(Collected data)
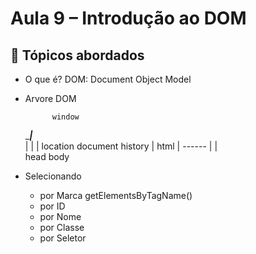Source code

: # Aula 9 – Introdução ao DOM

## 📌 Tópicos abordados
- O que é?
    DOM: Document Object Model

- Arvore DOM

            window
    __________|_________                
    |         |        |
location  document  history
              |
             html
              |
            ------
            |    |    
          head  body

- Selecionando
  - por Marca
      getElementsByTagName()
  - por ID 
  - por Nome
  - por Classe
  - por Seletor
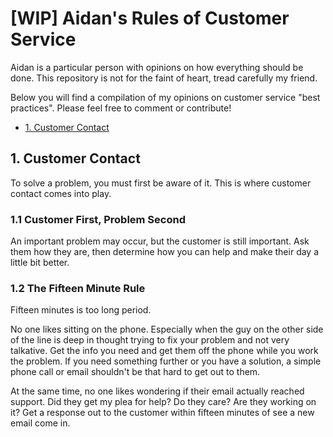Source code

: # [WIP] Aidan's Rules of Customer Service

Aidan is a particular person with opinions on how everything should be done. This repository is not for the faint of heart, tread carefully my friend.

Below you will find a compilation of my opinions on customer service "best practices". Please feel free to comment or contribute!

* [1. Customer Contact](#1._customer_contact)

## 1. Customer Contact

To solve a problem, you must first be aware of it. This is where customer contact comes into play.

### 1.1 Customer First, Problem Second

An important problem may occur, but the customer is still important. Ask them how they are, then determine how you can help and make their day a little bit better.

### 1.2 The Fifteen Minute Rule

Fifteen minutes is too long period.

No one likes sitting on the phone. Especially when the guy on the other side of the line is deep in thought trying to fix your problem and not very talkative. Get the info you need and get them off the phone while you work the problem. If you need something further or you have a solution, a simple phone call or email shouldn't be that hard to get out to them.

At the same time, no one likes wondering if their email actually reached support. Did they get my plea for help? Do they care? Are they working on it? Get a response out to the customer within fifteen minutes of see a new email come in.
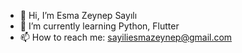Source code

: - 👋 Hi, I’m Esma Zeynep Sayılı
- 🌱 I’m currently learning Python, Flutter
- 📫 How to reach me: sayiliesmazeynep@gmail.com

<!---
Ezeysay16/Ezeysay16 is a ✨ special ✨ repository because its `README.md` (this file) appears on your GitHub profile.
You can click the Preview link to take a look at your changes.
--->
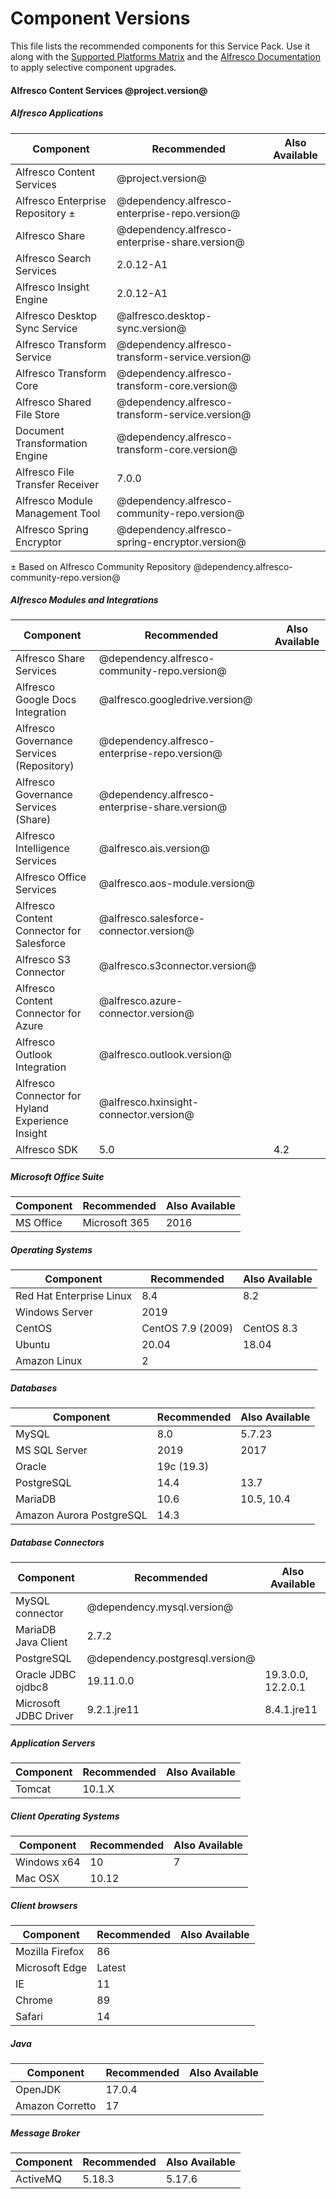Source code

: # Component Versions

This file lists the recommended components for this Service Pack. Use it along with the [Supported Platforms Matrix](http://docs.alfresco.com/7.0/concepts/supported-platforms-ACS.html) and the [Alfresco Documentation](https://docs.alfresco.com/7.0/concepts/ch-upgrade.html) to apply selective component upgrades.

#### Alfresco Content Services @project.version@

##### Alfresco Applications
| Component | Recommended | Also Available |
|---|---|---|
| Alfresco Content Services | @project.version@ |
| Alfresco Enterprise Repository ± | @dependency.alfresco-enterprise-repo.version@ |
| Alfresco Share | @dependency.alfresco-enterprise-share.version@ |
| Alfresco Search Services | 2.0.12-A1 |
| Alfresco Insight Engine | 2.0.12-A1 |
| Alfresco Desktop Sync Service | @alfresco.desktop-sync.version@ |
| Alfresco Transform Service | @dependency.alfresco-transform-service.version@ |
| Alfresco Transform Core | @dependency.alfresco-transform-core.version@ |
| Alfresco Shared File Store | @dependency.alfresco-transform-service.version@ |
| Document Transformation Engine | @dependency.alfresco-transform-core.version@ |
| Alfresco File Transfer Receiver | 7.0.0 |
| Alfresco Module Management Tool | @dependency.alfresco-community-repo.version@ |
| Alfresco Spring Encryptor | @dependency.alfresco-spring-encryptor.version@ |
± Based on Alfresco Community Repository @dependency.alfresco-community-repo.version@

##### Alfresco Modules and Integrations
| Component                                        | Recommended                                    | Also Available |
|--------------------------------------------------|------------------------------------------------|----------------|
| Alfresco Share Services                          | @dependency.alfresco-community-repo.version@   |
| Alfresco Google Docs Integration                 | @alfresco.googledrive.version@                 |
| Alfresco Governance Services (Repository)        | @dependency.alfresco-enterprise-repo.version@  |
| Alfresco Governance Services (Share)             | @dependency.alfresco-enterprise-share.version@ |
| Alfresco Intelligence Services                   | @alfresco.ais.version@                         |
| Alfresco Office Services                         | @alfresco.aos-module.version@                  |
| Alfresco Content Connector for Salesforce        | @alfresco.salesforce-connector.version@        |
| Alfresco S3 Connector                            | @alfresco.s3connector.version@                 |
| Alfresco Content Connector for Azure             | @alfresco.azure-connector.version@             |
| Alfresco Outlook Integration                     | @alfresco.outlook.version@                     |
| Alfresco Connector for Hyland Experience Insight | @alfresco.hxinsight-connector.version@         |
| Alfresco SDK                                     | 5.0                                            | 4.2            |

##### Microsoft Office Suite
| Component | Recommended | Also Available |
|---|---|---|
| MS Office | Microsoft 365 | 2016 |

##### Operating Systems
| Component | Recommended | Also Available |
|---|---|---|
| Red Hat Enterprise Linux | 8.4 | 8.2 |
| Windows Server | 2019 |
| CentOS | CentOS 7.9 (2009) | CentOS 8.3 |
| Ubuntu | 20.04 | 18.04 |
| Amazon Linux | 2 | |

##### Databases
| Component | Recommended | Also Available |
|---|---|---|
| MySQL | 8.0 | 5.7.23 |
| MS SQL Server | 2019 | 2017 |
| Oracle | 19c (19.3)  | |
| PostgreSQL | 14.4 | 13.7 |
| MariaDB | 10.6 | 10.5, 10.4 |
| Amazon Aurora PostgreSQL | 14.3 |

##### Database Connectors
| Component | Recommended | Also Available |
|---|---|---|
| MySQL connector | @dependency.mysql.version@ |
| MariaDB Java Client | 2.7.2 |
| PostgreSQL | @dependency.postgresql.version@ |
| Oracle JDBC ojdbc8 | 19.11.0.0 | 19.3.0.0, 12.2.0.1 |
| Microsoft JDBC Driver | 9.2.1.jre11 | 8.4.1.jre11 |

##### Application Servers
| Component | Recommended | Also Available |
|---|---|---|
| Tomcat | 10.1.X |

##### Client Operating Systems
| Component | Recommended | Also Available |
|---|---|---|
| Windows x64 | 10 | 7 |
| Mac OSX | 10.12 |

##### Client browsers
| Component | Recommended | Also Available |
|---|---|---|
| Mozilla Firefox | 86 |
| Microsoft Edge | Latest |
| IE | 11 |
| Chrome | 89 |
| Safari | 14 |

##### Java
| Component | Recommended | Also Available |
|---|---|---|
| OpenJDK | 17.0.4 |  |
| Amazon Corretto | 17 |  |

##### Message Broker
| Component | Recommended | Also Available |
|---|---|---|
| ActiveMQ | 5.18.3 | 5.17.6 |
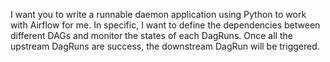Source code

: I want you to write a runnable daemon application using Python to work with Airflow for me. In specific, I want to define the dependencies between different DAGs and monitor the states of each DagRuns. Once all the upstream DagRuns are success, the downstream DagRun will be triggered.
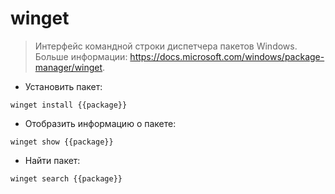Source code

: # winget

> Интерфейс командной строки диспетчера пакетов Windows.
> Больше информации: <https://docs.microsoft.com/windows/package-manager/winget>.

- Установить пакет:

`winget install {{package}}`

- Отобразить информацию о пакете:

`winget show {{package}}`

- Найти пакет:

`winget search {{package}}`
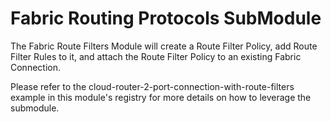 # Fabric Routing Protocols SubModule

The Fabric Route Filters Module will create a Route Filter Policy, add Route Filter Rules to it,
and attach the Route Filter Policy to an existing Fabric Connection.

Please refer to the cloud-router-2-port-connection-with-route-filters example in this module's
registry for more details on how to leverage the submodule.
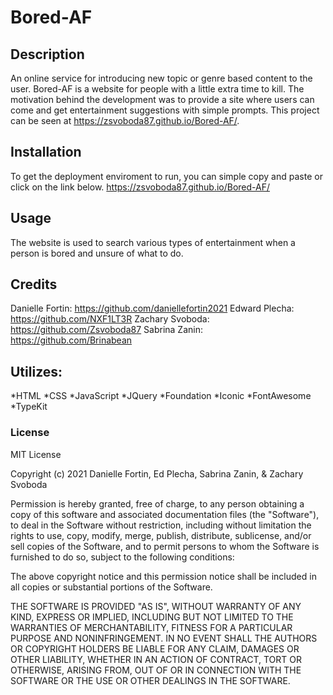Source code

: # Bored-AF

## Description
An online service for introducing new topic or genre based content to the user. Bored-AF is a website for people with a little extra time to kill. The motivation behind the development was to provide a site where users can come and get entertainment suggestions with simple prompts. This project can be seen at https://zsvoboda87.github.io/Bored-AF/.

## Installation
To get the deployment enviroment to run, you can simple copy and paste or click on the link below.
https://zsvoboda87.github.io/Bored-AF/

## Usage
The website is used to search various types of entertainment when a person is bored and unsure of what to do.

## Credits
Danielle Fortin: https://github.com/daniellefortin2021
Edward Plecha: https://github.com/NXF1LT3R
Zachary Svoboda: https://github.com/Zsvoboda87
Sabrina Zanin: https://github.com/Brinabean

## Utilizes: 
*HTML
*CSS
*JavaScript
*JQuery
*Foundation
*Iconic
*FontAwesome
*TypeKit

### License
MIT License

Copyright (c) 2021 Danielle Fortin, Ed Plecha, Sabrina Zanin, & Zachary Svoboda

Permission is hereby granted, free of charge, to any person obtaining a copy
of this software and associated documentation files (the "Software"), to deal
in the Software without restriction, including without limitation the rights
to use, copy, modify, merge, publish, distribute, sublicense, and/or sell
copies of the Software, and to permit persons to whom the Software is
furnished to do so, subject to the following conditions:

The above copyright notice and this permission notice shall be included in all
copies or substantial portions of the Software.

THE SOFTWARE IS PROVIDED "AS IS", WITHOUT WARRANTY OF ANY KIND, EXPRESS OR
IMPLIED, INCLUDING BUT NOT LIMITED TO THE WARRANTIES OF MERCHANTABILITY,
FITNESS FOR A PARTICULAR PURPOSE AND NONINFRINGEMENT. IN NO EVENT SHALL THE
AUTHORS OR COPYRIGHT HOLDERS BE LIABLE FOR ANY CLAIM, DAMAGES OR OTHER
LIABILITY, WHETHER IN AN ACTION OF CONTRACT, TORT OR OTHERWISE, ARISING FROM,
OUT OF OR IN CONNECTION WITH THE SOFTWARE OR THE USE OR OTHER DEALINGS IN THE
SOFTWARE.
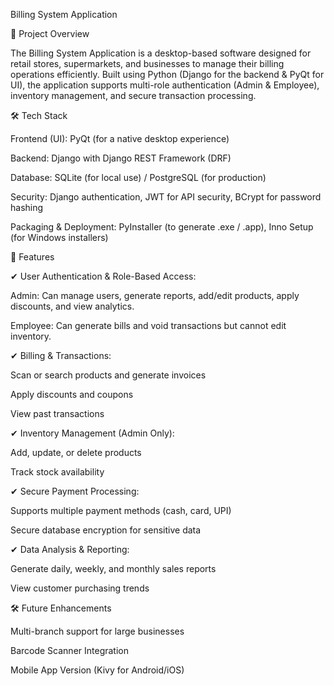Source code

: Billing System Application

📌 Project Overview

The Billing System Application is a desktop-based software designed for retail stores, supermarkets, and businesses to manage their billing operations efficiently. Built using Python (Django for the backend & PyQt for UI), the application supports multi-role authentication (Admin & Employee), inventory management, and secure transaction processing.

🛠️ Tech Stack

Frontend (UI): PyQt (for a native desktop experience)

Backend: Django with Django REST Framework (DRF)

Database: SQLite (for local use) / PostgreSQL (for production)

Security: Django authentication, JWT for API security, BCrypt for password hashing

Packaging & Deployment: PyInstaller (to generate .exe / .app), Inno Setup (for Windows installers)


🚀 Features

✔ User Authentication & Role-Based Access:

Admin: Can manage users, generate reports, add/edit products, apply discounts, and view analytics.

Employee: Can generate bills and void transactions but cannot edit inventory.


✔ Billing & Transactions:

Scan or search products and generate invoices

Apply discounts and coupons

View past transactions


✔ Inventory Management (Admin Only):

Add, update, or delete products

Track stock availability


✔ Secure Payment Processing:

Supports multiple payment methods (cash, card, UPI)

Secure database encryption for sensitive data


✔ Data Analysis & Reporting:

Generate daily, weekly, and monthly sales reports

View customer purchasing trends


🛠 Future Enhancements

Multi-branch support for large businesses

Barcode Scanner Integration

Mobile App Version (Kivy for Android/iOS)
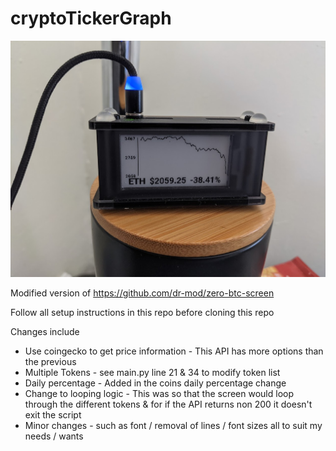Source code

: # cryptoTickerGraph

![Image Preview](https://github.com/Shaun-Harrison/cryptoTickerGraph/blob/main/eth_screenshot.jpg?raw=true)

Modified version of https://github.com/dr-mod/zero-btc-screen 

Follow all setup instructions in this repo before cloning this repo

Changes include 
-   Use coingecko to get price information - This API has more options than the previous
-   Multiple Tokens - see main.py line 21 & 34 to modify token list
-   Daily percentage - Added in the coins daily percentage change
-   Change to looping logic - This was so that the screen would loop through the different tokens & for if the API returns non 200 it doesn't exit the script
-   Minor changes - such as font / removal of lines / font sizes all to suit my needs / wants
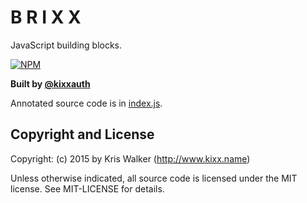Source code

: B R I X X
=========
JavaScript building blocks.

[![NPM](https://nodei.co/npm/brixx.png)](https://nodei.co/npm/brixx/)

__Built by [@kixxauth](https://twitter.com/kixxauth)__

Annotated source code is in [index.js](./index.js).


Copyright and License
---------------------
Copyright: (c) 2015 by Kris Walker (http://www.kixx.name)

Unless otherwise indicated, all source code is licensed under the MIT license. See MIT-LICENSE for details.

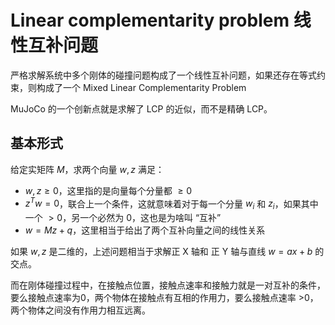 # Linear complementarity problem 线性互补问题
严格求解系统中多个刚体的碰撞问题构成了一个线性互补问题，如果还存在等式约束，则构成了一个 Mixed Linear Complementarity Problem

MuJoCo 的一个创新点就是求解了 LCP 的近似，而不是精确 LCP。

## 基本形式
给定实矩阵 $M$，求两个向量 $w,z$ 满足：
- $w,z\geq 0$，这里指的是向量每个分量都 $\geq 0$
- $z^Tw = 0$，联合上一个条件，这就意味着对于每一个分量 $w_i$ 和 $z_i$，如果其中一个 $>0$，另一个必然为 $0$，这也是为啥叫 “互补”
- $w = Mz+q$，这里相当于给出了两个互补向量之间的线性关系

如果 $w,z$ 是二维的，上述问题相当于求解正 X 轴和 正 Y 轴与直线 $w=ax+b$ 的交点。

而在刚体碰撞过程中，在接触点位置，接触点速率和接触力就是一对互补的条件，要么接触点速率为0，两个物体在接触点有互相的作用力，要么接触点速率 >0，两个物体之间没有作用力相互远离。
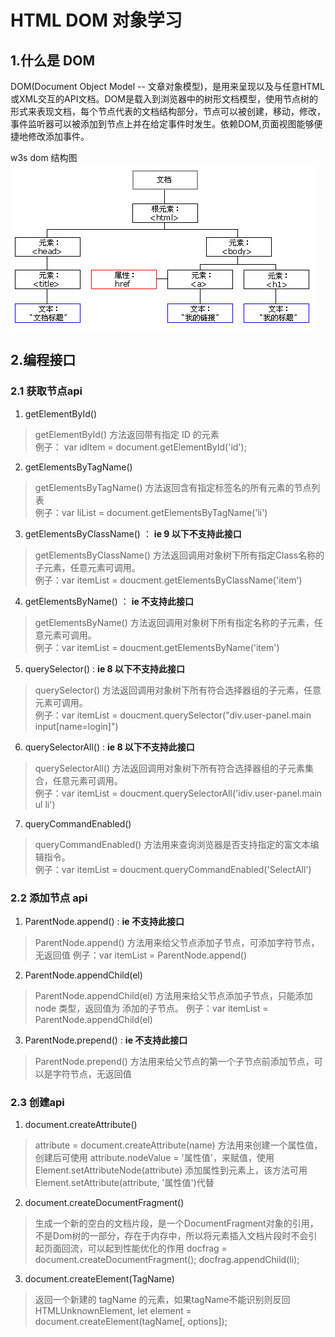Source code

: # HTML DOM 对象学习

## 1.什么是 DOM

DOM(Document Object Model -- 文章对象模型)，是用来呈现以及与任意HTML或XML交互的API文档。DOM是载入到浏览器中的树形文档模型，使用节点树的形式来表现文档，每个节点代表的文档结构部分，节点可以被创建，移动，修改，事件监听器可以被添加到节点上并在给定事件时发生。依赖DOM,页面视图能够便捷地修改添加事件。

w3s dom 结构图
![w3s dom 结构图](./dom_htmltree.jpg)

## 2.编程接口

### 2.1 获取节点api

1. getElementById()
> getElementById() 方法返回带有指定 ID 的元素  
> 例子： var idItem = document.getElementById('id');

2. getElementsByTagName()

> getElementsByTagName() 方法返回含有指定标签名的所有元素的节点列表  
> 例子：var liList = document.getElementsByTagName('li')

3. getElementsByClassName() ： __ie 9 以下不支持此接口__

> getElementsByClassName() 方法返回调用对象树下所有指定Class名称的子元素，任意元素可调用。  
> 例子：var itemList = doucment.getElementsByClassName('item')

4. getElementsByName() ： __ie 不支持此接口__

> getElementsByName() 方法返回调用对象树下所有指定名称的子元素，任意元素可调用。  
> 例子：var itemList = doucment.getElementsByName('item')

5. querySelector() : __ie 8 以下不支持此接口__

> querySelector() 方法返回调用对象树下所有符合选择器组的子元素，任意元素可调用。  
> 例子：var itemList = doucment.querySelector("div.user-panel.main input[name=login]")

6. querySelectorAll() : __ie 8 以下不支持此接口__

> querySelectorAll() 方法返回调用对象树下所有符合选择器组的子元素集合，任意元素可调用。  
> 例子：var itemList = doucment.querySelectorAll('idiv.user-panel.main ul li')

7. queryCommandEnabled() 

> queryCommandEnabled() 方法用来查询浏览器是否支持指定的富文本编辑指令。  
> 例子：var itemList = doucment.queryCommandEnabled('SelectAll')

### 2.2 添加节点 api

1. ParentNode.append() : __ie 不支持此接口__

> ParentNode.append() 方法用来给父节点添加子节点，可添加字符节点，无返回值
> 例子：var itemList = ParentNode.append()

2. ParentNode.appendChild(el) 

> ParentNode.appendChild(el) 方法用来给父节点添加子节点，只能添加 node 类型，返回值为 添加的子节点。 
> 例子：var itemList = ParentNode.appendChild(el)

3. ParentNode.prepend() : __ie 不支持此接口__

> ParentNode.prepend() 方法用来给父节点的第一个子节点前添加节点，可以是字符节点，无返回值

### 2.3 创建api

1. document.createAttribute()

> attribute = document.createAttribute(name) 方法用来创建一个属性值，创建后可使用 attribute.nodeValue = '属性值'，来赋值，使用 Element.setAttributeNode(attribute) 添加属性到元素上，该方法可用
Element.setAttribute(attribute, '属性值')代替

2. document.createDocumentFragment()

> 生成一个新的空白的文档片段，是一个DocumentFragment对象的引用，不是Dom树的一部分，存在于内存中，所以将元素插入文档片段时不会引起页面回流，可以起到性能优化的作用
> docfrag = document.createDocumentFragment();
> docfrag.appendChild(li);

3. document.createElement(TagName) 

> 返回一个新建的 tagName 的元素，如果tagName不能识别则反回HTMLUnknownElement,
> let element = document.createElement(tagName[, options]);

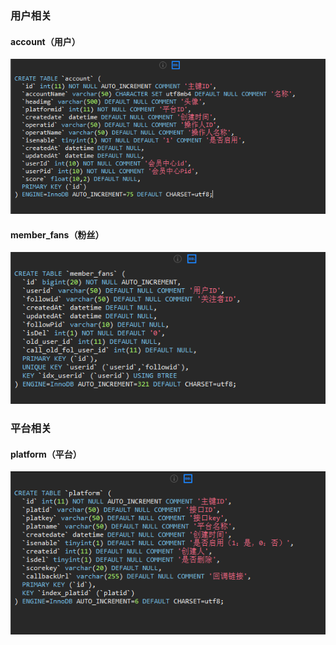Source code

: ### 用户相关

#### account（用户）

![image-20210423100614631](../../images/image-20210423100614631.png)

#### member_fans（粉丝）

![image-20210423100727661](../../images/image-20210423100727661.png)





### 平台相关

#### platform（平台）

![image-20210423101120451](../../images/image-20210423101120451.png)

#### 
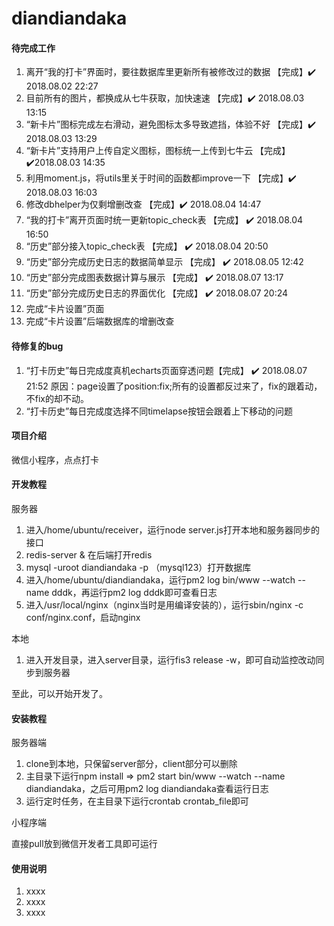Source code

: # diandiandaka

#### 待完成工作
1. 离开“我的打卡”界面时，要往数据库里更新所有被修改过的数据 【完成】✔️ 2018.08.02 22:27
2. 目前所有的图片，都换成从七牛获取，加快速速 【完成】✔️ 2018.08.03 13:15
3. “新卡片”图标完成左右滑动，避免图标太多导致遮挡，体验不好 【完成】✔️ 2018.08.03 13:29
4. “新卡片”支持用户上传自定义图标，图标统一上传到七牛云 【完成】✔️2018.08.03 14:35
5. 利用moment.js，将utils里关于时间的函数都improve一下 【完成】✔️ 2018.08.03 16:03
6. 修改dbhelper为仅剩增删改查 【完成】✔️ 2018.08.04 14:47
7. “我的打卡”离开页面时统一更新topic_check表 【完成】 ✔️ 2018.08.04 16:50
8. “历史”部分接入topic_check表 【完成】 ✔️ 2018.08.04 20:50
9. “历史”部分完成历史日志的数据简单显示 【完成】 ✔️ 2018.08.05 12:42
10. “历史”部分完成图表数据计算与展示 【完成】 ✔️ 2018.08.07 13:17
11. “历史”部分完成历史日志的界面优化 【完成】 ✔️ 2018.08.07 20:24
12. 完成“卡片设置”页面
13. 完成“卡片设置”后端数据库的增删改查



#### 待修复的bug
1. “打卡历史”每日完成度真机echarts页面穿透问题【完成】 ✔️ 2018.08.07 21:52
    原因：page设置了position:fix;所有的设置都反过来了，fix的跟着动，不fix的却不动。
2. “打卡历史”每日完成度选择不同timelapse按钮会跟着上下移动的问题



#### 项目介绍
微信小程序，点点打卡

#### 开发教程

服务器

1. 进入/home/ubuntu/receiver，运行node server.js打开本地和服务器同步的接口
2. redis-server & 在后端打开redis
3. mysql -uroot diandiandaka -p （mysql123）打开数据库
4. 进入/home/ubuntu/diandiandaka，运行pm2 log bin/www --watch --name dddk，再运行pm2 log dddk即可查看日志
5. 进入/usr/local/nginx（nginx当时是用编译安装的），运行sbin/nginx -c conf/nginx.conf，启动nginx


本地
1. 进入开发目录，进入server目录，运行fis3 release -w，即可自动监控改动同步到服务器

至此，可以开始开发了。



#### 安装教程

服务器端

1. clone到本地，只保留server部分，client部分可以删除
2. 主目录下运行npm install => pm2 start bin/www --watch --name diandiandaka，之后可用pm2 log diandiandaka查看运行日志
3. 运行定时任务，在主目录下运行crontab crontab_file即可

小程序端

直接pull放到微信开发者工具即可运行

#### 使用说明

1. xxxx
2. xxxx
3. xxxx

What you will do — Please restate the lines above exactly, starting at the first line of the data and stopping at the line containing "of Customer Service", which is included. Omit pictures.

Response to this exercise —
Source code

: # Aula 9 – Introdução ao DOM

## 📌 Tópicos abordados
- O que é?
    DOM: Document Object Model

- Arvore DOM

            window
    __________|_________                
    |         |        |
location  document  history
              |
             html
              |
            ------
            |    |    
          head  body

- Selecionando
  - por Marca
      getElementsByTagName()
  - por ID 
  - por Nome
  - por Classe
  - por Seletor
Source code

: # [WIP] Aidan's Rules of Customer Service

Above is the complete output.